§ Task details
From the data below, please reproduce exactly everything from the line that contains "and corrected light" down to the line that contains "a recognised identity.", with both ends included.

----- Input material -----

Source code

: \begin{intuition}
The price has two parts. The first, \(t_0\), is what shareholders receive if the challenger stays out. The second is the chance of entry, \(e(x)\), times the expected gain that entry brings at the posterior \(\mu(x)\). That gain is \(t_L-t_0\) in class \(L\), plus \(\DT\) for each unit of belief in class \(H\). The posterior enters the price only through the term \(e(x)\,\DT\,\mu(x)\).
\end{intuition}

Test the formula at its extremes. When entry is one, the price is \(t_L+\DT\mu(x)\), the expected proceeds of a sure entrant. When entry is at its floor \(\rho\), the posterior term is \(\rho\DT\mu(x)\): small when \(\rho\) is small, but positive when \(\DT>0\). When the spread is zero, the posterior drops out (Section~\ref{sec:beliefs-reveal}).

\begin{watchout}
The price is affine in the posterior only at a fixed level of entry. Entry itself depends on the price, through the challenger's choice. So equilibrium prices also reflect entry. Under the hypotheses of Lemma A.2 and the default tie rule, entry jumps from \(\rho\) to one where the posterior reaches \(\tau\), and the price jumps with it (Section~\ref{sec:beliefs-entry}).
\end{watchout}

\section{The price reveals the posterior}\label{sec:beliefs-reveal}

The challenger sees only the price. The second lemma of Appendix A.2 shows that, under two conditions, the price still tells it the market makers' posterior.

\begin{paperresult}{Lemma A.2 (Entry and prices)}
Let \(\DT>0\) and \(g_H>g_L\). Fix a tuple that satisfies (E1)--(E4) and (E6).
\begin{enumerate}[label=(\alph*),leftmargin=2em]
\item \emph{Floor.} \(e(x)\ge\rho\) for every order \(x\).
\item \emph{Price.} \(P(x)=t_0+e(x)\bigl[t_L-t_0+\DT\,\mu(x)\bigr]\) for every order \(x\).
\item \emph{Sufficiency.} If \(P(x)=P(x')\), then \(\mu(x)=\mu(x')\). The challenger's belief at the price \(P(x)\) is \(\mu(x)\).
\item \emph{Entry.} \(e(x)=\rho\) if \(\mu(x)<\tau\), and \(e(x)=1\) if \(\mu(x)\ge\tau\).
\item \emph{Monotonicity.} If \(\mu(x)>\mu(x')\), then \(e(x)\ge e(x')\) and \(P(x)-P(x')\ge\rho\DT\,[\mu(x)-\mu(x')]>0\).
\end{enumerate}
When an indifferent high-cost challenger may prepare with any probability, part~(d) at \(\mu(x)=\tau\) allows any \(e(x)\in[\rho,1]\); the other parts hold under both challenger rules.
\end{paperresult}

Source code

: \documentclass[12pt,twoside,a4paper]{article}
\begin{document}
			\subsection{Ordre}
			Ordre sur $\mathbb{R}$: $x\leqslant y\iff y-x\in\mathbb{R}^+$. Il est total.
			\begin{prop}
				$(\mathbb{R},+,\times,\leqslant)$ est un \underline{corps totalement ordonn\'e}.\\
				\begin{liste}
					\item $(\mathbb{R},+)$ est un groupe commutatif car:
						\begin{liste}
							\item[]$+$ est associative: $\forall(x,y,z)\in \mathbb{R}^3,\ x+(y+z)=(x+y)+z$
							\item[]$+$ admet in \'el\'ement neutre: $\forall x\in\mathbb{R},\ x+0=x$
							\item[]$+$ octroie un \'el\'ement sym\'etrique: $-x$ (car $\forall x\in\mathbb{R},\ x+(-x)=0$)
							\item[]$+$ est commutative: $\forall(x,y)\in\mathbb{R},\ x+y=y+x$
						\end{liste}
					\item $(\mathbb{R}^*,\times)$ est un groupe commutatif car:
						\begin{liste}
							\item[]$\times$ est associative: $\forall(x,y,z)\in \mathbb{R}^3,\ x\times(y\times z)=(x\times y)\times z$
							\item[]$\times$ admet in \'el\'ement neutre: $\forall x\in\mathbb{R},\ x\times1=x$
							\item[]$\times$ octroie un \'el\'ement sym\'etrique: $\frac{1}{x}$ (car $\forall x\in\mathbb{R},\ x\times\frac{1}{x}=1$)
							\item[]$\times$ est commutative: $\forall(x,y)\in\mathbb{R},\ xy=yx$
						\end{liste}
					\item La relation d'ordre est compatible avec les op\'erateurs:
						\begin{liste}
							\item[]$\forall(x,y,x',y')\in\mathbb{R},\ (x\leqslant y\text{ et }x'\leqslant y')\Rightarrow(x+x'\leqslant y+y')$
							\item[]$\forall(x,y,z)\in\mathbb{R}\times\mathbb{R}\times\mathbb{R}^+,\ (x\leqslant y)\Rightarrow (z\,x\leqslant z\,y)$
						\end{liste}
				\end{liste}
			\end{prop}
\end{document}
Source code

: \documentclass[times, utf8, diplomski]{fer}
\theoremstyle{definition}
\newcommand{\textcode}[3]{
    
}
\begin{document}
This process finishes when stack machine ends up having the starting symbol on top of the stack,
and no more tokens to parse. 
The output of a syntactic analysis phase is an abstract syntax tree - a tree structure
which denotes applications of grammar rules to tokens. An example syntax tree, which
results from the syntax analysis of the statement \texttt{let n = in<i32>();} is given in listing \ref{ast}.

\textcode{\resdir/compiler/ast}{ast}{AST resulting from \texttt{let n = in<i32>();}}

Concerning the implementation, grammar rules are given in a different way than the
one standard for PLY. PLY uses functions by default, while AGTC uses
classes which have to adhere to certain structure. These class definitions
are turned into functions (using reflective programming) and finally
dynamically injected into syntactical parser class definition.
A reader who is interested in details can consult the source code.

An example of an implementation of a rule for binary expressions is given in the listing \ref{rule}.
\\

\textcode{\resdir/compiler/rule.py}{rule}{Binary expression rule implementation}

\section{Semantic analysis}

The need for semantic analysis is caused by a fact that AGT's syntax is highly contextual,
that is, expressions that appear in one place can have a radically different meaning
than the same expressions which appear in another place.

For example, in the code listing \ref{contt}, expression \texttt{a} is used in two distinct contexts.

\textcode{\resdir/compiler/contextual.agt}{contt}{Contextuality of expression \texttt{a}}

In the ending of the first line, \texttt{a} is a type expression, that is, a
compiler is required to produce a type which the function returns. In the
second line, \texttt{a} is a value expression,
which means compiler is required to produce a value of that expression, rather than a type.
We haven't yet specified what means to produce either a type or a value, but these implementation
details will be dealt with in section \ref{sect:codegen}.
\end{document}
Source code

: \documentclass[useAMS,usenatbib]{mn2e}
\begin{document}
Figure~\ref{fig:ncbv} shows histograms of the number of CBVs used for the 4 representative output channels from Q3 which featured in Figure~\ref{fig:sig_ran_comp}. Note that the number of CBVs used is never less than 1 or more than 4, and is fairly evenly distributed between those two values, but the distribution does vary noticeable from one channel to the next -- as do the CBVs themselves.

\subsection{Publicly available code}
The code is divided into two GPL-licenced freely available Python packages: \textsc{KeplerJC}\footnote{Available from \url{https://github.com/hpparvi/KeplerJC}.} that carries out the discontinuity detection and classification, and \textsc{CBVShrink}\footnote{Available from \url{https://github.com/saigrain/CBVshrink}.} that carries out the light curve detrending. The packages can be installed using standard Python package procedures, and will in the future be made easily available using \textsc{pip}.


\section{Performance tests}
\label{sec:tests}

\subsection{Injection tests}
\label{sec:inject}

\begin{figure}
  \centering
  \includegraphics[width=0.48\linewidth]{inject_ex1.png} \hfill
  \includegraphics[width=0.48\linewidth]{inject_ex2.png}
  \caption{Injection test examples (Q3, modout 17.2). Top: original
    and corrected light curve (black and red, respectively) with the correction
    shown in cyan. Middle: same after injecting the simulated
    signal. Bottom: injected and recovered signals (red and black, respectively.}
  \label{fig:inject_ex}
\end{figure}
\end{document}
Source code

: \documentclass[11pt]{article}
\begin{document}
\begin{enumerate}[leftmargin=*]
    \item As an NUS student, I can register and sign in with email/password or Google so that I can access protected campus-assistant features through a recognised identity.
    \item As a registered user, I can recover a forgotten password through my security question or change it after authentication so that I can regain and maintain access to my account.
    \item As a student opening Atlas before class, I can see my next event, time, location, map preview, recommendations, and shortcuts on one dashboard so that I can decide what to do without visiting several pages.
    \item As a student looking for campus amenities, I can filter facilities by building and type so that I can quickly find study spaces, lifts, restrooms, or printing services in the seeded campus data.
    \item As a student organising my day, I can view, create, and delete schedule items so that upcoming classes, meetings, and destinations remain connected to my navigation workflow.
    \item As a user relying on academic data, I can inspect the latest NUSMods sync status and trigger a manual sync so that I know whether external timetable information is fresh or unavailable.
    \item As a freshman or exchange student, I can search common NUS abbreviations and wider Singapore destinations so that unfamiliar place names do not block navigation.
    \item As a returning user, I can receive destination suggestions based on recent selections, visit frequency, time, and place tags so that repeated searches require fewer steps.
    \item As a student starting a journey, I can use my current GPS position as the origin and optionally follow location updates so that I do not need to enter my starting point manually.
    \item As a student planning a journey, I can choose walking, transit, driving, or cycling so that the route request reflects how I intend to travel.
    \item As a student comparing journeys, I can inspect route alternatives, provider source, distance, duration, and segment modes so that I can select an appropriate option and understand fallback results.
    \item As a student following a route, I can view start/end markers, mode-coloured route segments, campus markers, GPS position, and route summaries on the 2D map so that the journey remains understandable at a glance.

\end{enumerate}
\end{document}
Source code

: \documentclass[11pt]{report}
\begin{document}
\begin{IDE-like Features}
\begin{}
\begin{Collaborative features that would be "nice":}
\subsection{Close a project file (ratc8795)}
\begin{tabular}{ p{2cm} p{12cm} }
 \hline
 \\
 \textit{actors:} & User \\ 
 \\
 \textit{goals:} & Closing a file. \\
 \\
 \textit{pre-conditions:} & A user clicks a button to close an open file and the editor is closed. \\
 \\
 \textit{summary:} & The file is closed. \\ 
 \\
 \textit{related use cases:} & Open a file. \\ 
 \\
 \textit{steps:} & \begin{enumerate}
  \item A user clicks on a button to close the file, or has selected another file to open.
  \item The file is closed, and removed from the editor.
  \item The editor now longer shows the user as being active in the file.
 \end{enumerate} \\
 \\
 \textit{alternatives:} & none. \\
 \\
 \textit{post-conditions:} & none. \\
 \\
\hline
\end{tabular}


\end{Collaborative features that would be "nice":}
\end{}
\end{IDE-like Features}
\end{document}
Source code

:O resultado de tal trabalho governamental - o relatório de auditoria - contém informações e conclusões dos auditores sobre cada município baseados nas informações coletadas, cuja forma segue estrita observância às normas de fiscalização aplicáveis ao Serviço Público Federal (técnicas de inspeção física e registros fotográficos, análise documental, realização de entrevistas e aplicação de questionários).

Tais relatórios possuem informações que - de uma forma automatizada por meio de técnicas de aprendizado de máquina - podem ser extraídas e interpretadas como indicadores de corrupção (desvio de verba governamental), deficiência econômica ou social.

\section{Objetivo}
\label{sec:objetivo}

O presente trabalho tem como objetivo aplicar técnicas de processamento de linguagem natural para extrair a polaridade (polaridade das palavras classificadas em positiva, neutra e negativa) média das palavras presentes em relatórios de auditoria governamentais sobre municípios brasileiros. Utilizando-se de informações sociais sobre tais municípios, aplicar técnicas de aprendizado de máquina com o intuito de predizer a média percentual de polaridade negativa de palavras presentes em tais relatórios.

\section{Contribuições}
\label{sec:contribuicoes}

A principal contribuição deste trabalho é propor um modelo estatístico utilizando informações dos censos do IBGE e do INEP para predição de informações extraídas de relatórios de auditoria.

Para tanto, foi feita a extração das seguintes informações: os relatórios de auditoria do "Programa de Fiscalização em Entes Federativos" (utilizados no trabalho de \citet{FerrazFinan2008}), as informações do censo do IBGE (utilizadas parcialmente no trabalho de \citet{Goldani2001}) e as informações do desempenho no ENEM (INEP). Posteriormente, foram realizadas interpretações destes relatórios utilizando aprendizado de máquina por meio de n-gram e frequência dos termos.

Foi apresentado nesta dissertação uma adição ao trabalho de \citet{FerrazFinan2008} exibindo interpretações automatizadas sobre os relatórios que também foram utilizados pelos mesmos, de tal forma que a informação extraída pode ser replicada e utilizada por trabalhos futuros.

-----

§ Answer to this problem
    and corrected light curve (black and red, respectively) with the correction
    shown in cyan. Middle: same after injecting the simulated
    signal. Bottom: injected and recovered signals (red and black, respectively.}
  \label{fig:inject_ex}
\end{figure}
\end{document}
Source code

: \documentclass[11pt]{article}
\begin{document}
\begin{enumerate}[leftmargin=*]
    \item As an NUS student, I can register and sign in with email/password or Google so that I can access protected campus-assistant features through a recognised identity.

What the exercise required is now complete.